Exercise details =>
Use the entries below and reproduce exactly the lines from the one containing "Filler type &" down to the one containing "Disfluent & Prolongation", both of them included.

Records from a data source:
::::::::
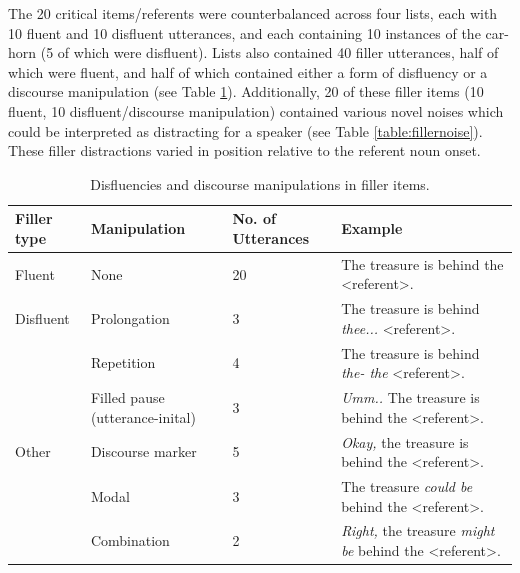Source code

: \documentclass[a4paper,man,natbib]{apa6}
\begin{document}
The 20 critical items/referents were counterbalanced across four lists, each with 10 fluent and 10 disfluent utterances, and each containing 10 instances of the car-horn (5 of which were disfluent). 
Lists also contained 40 filler utterances, half of which were fluent, and half of which contained either a form of disfluency or a discourse manipulation (see Table \ref{table:fillers}). 
Additionally, 20 of these filler items (10 fluent, 10 disfluent/discourse manipulation) contained various novel noises which could be interpreted as distracting for a speaker (see Table \ref{table:fillernoise}). 
These filler distractions varied in position relative to the referent noun onset.

\begin{table}
\begin{tabularx}{\linewidth}{|X|X|X|X|}
  \hline
Filler type & Manipulation & No. of Utterances & Example \\
  \hline
Fluent & None & 20 & The treasure is behind the \textless referent\textgreater . \\
Disfluent & Prolongation & 3 & The treasure is behind \textit{thee...} \textless referent\textgreater . \\
& Repetition & 4 & The treasure is behind \textit{the- the} \textless referent\textgreater .\\
& Filled pause (utterance-inital) & 3 & \textit{Umm..} The treasure is behind the \textless referent\textgreater .\\
Other & Discourse marker & 5 & \textit{Okay,} the treasure is behind the \textless referent\textgreater .\\
& Modal & 3 & The treasure \textit{could be} behind the \textless referent\textgreater .\\ 
& Combination & 2 & \textit{Right,} the treasure \textit{might be} behind the \textless referent\textgreater .\\
   \hline
\end{tabularx}
\caption{Disfluencies and discourse manipulations in filler items.}
\label{table:fillers}
\end{table}
\end{document}
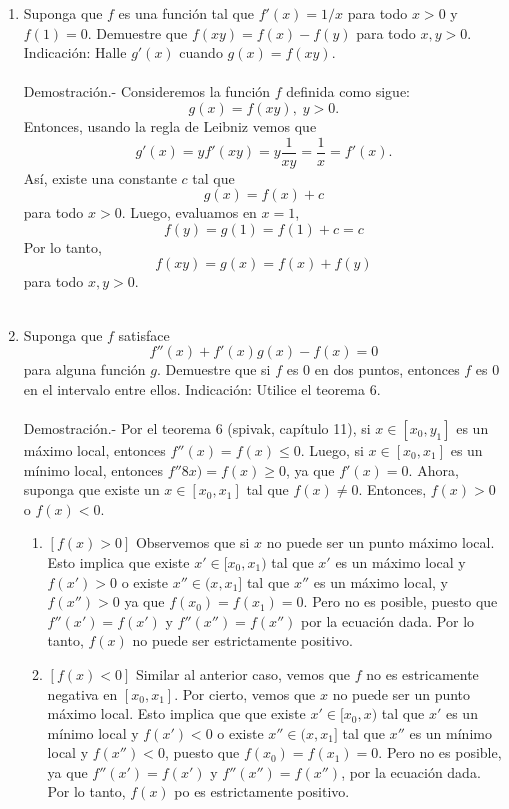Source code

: \begin{enumerate}[\bfseries 1.]
\begin{enumerate}[(a)]
	\end{enumerate}

    \item Suponga que $f$ es una función tal que $f'(x)=1/x$ para todo $x>0$ y $f(1)=0$. Demuestre que $f(xy)=f(x)-f(y)$ para todo $x,y>0$. Indicación: Halle $g'(x)$ cuando $g(x)=f(xy)$.\\\\
	Demostración.-\; Consideremos la función $f$ definida como sigue:
	$$g(x)=f(xy),\; y>0.$$
	Entonces, usando la regla de Leibniz vemos que
	$$g'(x)=yf'(xy)=y\dfrac{1}{xy}=\dfrac{1}{x}=f'(x).$$
	Así, existe una constante $c$ tal que
	$$g(x)=f(x)+c$$
	para todo $x>0.$ Luego, evaluamos en $x=1$,
	$$f(y)=g(1)=f(1)+c=c$$ 
	Por lo tanto,
	$$f(xy)=g(x)=f(x)+f(y)$$
	para todo $x,y>0$.\\\\

    \item Suponga que $f$ satisface
    $$f''(x)+f'(x)g(x)-f(x)=0$$
    para alguna función $g$. Demuestre que si $f$ es $0$ en dos puntos, entonces $f$ es $0$ en el intervalo entre ellos. Indicación: Utilice el teorema 6.\\\\
    Demostración.-\; Por el teorema 6 (spivak, capítulo 11), si $x\in [x_0,y_1]$ es un máximo local, entonces $f''(x)=f(x)\leq 0$. Luego, si $x\in [x_0,x_1]$ es un mínimo local, entonces $f''8x)=f(x)\geq 0$, ya que $f'(x)=0.$ Ahora, suponga que existe un $x\in [x_0,x_1]$ tal que $f(x)\neq 0$. Entonces, $f(x)>0$ o $f(x)<0$.

    \begin{enumerate}

	\item $[f(x)>0]$ Observemos que si $x$ no puede ser un punto máximo local. Esto implica que existe $x'\in [x_0,x_1)$ tal que $x'$ es un máximo local y $f(x')>0$ o existe $x''\in(x,x_1]$ tal que $x''$ es un máximo local, y $f(x'')>0$ ya que $f(x_0)=f(x_1)=0.$ Pero no es posible, puesto que $f''(x')=f(x')$ y $f''(x'')=f(x'')$ por la ecuación dada. Por lo tanto, $f(x)$ no puede ser estrictamente positivo.

	\item $[f(x)<0]$ Similar al anterior caso, vemos que $f$ no es estricamente negativa en $[x_0,x_1]$. Por cierto, vemos que $x$ no puede ser un punto máximo local. Esto implica que que existe $x'\in[x_0,x)$ tal que $x'$ es un mínimo local y $f(x')<0$ o existe $x''\in (x,x_1]$ tal que $x''$ es un mínimo local y $f(x'')<0$, puesto que $f(x_0)=f(x_1)=0.$ Pero no es posible, ya que $f''(x')=f(x')$ y $f''(x'')=f(x'')$, por la ecuación dada. Por lo tanto, $f(x)$ po es estrictamente positivo.
 

\end{enumerate}
\end{enumerate}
::::::::
Answer box =>
Filler type & Manipulation & No. of Utterances & Example \\
  \hline
Fluent & None & 20 & The treasure is behind the \textless referent\textgreater . \\
Disfluent & Prolongation & 3 & The treasure is behind \textit{thee...} \textless referent\textgreater . \\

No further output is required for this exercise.